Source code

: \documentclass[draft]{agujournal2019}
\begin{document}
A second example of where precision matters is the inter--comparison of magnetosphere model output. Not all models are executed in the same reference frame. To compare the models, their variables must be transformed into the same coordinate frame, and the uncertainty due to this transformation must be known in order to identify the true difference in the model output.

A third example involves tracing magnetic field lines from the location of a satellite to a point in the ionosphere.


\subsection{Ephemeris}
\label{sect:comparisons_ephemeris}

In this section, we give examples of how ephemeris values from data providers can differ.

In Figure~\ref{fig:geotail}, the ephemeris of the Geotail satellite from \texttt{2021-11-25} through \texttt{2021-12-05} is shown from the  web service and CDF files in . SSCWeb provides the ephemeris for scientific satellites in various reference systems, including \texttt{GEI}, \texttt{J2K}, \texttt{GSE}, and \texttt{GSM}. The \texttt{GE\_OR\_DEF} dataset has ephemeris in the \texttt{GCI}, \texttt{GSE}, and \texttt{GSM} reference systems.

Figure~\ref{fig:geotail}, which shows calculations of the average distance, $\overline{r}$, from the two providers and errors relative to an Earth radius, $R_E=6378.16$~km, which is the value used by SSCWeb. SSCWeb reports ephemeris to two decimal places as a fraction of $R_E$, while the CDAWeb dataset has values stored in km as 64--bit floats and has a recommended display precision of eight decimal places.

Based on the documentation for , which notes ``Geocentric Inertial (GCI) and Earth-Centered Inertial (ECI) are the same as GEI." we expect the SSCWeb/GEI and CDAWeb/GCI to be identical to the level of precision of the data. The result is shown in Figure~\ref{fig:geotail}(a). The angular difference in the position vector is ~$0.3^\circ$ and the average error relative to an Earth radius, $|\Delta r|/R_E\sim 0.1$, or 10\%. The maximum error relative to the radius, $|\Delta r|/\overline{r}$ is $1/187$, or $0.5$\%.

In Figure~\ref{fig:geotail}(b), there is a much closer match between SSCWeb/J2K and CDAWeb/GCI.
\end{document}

○ ○ ○ ○ ○ ○ ○

Examine the entries and report how many of their lines contain the string "radius", giving no more than the number.

== Response to the exercise ==
2